- WORK ITEM -
Leaving out all pictures, give again each line exactly, from the start of the listing through the line that contains "2. findInvalidCards() is".

- DATA FOR REVIEW -

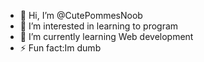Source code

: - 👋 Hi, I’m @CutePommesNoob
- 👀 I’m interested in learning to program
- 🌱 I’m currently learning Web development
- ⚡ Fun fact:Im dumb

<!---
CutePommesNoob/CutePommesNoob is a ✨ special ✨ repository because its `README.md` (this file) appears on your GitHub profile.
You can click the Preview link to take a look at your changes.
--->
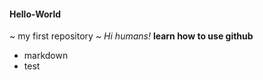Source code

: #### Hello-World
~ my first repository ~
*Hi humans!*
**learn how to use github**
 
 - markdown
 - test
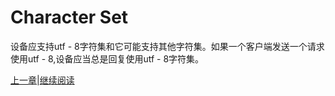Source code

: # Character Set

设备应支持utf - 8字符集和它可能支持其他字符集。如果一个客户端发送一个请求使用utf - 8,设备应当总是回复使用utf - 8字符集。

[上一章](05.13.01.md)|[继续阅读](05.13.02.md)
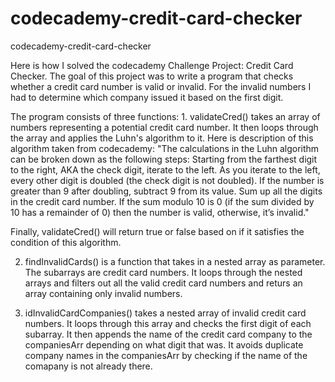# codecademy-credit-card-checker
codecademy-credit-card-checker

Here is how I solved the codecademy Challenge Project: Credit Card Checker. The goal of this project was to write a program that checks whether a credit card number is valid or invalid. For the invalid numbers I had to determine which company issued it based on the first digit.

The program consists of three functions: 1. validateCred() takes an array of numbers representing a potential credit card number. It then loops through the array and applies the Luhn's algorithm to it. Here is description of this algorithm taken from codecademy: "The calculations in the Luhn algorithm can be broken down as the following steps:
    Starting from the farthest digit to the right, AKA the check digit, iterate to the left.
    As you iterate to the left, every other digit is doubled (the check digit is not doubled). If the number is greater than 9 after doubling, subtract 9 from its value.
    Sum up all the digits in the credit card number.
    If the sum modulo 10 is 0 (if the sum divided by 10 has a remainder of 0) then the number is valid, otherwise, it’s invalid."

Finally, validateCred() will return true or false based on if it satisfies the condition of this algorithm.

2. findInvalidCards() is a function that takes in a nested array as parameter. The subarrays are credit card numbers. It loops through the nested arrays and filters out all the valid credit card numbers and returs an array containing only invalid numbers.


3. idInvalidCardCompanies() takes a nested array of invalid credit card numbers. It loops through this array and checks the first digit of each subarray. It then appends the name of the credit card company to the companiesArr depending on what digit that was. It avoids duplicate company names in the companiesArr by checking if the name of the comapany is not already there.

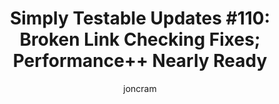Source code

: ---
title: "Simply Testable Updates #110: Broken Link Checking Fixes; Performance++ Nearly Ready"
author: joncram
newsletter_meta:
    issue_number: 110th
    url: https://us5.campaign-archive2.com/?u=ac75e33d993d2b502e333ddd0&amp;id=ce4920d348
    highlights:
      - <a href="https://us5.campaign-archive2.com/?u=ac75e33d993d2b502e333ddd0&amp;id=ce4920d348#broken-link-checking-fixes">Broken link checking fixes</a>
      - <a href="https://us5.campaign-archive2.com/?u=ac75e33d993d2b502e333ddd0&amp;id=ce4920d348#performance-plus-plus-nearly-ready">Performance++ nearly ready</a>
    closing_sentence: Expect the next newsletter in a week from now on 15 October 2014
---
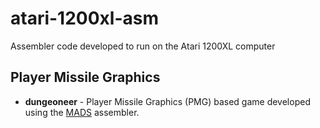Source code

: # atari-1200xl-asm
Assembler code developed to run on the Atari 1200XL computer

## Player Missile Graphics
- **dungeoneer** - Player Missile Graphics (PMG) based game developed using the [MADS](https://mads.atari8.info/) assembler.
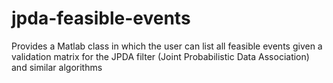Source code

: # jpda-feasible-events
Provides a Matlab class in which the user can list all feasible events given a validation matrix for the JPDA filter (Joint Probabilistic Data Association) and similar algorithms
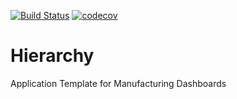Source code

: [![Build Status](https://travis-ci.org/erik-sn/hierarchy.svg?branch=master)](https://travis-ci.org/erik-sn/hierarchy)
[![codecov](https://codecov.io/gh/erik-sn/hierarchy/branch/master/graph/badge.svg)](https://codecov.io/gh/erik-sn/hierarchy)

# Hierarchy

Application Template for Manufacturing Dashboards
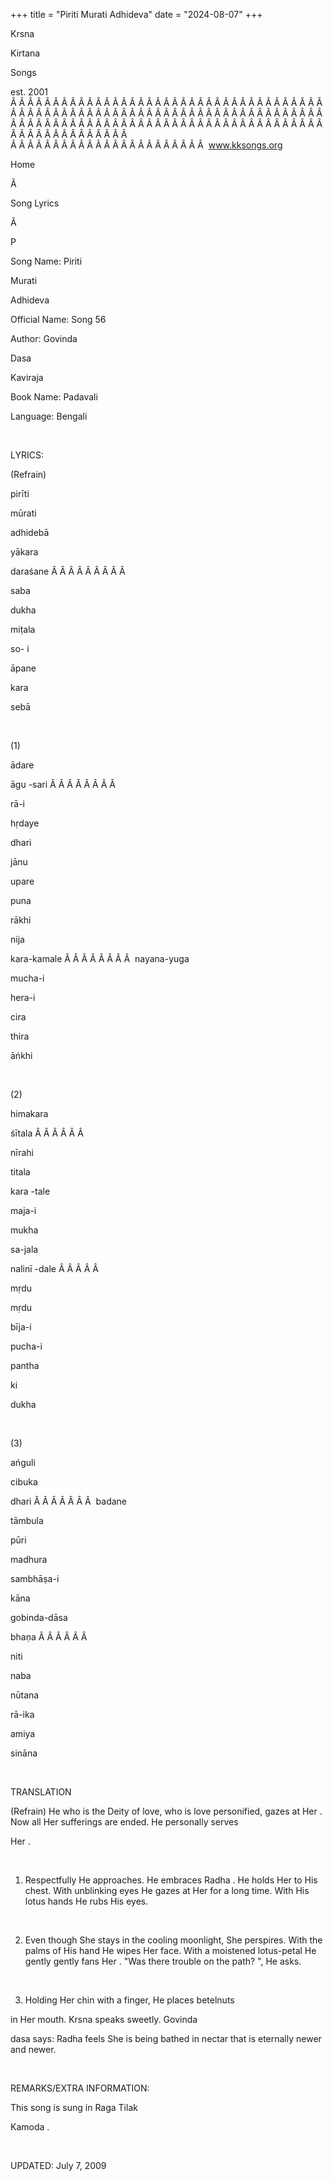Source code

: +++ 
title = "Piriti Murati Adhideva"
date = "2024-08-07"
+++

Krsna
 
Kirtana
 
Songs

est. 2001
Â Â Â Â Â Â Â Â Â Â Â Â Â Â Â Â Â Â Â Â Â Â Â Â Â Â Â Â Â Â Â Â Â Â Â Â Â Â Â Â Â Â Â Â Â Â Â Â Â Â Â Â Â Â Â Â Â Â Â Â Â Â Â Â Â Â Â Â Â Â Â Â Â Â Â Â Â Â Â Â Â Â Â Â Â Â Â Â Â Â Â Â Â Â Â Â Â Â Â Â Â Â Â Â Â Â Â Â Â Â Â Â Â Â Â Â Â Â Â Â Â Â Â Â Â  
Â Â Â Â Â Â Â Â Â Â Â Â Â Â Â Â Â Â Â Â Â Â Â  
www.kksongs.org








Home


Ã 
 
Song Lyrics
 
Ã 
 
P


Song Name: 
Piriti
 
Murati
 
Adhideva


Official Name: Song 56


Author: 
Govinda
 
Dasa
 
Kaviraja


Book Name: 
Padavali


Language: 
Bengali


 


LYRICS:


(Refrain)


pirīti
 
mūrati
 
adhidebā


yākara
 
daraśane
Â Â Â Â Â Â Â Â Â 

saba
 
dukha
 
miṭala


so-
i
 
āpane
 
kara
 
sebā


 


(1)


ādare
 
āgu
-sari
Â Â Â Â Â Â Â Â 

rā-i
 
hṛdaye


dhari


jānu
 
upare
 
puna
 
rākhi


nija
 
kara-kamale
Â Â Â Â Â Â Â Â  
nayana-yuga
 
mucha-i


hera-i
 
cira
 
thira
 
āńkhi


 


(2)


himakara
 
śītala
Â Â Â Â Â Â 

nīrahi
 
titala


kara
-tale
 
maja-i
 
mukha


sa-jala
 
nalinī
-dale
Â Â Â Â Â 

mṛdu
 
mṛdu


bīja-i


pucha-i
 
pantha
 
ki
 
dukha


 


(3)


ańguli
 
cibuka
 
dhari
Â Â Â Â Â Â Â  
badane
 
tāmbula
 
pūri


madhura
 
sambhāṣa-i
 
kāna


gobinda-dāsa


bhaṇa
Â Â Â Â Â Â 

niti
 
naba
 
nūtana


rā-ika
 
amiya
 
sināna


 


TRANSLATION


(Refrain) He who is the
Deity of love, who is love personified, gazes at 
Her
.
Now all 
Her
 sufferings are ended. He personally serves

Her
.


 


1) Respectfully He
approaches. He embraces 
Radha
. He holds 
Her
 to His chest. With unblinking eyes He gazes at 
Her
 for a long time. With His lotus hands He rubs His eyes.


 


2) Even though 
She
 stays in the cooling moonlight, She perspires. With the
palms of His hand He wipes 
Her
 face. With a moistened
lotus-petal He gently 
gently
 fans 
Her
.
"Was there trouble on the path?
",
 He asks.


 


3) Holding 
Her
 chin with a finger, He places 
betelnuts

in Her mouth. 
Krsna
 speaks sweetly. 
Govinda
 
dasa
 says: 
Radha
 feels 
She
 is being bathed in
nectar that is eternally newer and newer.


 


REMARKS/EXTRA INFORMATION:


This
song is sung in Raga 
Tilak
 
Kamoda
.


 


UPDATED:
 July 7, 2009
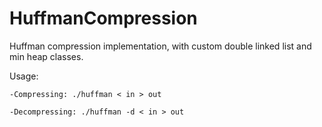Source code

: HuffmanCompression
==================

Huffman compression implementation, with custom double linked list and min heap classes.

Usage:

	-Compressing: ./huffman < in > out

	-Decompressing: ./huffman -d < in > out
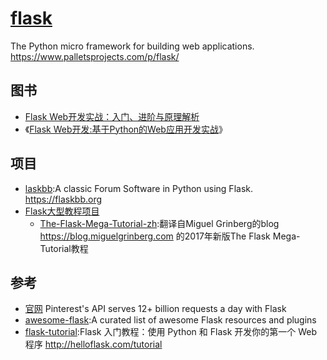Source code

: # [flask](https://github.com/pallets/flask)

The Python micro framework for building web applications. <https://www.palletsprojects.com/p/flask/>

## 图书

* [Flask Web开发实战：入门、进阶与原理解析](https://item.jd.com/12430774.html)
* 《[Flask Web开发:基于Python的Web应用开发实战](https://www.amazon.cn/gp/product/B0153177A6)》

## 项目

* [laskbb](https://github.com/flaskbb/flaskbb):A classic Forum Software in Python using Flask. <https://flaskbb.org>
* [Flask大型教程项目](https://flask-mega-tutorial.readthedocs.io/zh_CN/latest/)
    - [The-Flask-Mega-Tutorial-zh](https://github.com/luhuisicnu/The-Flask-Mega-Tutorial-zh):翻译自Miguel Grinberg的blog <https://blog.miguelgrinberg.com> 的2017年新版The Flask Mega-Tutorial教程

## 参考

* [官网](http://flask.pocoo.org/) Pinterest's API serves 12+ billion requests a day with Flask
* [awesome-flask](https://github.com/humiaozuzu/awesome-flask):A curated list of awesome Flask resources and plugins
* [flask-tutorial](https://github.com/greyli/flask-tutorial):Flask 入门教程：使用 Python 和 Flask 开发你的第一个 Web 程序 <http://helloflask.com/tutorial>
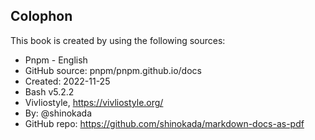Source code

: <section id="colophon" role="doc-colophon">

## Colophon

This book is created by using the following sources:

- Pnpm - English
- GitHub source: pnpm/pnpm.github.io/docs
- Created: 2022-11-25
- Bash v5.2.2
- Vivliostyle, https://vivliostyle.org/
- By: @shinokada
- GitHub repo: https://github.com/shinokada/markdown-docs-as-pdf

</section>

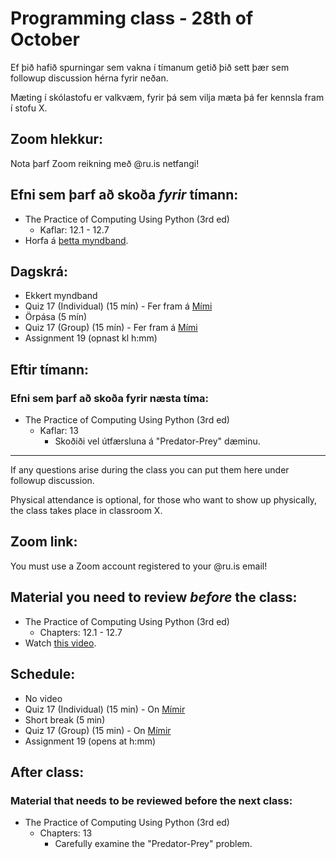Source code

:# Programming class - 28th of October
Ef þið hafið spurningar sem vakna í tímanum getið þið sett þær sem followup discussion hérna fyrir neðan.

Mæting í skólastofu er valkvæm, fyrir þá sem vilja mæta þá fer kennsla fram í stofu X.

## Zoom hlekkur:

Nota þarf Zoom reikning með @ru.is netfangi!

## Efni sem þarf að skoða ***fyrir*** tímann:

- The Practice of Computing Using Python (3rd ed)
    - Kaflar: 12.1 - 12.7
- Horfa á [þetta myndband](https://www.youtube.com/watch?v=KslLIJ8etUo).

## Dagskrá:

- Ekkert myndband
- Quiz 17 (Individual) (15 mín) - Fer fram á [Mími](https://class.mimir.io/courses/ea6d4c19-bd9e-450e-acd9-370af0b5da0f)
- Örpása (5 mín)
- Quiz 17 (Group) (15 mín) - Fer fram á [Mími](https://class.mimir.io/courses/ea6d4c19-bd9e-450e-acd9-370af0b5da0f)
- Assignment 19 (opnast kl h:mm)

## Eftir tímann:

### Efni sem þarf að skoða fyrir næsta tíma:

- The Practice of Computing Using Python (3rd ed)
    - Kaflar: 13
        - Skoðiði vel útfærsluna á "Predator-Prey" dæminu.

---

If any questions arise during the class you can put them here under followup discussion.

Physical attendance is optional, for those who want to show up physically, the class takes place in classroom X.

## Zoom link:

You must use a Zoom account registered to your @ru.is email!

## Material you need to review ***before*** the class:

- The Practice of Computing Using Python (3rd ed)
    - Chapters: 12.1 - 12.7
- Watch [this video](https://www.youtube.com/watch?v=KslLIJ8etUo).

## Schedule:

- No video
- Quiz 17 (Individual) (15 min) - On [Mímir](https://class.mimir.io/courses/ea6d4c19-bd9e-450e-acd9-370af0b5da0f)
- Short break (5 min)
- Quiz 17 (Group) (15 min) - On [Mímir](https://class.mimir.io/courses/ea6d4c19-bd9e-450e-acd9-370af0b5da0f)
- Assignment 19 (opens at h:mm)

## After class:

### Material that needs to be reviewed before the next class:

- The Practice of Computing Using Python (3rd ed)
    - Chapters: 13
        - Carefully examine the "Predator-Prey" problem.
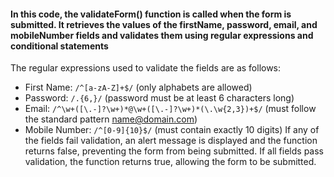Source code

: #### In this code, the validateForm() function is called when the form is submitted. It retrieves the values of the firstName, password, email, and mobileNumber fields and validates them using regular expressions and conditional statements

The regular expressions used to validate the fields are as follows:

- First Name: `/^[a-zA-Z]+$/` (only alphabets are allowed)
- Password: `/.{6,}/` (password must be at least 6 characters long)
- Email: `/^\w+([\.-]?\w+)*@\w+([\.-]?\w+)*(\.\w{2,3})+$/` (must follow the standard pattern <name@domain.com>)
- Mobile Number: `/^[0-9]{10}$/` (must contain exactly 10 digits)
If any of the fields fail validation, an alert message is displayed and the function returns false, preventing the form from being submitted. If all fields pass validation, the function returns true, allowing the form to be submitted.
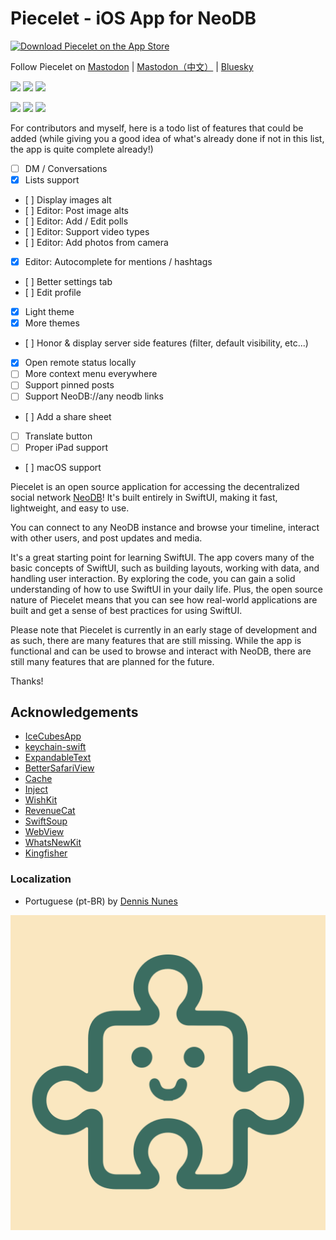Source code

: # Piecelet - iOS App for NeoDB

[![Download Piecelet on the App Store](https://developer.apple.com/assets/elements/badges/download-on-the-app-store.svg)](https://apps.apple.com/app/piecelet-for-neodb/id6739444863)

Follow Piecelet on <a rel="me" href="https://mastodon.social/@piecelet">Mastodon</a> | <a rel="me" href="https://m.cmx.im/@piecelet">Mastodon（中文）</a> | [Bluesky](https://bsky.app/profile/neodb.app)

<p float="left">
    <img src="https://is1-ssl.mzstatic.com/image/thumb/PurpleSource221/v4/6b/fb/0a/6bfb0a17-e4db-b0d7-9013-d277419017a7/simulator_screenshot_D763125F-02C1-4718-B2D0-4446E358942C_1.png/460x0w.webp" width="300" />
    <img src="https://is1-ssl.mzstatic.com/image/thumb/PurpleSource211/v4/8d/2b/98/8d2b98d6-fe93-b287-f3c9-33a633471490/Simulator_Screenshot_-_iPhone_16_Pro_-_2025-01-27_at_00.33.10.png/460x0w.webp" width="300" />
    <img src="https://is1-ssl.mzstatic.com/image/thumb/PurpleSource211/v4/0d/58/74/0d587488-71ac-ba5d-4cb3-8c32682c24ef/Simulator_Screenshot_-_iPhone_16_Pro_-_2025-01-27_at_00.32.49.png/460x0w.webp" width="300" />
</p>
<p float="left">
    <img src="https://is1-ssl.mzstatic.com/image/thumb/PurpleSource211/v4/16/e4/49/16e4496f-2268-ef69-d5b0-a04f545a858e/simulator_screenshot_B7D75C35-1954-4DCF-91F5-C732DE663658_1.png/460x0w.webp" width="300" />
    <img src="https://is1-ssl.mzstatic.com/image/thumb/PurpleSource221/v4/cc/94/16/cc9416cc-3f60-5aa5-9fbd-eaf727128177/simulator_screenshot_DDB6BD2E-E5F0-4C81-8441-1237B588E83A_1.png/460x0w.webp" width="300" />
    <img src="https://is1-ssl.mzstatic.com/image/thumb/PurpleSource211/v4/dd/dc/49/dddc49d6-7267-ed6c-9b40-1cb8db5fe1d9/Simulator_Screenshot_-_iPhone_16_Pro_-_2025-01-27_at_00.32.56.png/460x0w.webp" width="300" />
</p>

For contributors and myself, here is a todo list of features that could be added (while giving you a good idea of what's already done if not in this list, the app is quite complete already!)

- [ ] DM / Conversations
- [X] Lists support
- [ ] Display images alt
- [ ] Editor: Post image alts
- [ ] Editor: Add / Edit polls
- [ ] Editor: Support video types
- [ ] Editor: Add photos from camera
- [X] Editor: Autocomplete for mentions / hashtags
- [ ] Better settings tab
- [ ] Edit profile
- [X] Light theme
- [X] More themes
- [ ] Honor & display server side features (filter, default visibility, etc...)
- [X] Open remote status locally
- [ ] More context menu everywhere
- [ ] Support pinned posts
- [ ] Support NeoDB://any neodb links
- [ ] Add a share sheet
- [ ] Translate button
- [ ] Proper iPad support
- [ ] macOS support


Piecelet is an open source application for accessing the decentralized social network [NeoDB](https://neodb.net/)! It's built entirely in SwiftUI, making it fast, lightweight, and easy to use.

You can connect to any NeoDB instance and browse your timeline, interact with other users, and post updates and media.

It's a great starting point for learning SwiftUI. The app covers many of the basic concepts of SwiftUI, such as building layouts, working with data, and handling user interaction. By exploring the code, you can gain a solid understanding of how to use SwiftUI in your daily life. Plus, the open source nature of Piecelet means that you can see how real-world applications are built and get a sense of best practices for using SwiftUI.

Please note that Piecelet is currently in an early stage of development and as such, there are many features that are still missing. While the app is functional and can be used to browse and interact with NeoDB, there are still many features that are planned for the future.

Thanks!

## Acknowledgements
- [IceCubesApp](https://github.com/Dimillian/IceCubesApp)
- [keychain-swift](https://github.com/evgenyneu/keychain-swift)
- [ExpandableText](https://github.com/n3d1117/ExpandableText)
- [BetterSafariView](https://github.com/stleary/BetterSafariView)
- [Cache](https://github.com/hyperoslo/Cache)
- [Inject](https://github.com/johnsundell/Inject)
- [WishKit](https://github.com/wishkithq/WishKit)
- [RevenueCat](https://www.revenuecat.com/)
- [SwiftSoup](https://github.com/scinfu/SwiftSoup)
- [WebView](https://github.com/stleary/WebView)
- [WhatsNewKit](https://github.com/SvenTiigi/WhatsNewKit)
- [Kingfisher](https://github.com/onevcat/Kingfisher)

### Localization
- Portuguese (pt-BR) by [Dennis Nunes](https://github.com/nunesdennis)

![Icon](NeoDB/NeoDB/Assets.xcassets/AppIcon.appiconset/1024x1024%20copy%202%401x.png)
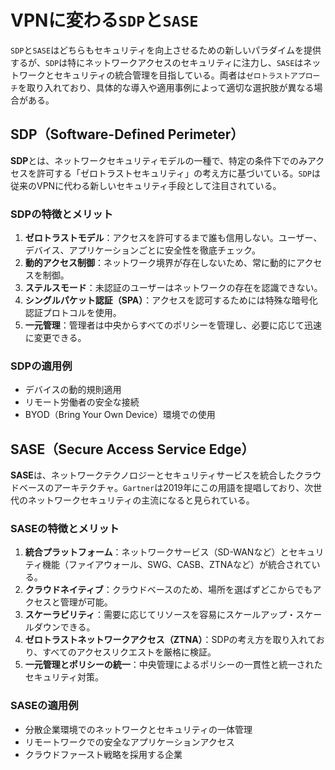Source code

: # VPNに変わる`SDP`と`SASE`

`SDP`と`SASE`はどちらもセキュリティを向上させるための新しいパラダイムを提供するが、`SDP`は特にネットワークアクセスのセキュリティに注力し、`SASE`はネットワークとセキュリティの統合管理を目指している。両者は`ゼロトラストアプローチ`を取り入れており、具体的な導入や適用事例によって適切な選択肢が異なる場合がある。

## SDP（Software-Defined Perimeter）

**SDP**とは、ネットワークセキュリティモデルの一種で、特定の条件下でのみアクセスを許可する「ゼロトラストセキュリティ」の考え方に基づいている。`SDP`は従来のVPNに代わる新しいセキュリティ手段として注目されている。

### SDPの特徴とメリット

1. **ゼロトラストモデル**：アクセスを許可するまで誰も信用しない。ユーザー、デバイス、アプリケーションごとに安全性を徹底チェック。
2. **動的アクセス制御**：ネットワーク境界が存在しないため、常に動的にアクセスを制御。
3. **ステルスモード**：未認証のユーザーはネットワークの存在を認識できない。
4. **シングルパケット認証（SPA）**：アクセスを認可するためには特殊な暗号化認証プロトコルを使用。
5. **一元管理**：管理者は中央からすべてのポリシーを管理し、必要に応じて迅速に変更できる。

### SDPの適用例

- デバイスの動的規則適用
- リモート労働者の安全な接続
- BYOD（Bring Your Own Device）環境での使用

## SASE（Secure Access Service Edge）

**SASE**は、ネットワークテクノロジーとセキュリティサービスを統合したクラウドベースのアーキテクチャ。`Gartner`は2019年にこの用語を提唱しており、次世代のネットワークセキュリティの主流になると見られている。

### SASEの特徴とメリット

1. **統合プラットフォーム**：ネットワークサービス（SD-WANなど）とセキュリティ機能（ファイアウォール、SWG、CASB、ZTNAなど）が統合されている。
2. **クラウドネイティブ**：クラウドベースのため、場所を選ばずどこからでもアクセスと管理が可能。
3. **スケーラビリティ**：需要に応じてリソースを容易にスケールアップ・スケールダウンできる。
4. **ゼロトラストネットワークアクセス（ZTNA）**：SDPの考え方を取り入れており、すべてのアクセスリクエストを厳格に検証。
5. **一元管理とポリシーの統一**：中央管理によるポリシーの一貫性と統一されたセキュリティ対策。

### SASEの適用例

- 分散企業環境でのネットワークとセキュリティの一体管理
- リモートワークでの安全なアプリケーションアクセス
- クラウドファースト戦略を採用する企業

- ANSWER FOR THE TASK -
Source code

: - 👋 Hi, I’m @CutePommesNoob
- 👀 I’m interested in learning to program
- 🌱 I’m currently learning Web development
- ⚡ Fun fact:Im dumb

<!---
CutePommesNoob/CutePommesNoob is a ✨ special ✨ repository because its `README.md` (this file) appears on your GitHub profile.
You can click the Preview link to take a look at your changes.
--->
Source code

: #### Hello-World
~ my first repository ~
*Hi humans!*
**learn how to use github**
 
 - markdown
 - test
Source code

: # Character Set

设备应支持utf - 8字符集和它可能支持其他字符集。如果一个客户端发送一个请求使用utf - 8,设备应当总是回复使用utf - 8字符集。

[上一章](05.13.01.md)|[继续阅读](05.13.02.md)
# codecademy-credit-card-checker
codecademy-credit-card-checker

Here is how I solved the codecademy Challenge Project: Credit Card Checker. The goal of this project was to write a program that checks whether a credit card number is valid or invalid. For the invalid numbers I had to determine which company issued it based on the first digit.

The program consists of three functions: 1. validateCred() takes an array of numbers representing a potential credit card number. It then loops through the array and applies the Luhn's algorithm to it. Here is description of this algorithm taken from codecademy: "The calculations in the Luhn algorithm can be broken down as the following steps:
    Starting from the farthest digit to the right, AKA the check digit, iterate to the left.
    As you iterate to the left, every other digit is doubled (the check digit is not doubled). If the number is greater than 9 after doubling, subtract 9 from its value.
    Sum up all the digits in the credit card number.
    If the sum modulo 10 is 0 (if the sum divided by 10 has a remainder of 0) then the number is valid, otherwise, it’s invalid."

Finally, validateCred() will return true or false based on if it satisfies the condition of this algorithm.

2. findInvalidCards() is a function that takes in a nested array as parameter. The subarrays are credit card numbers. It loops through the nested arrays and filters out all the valid credit card numbers and returs an array containing only invalid numbers.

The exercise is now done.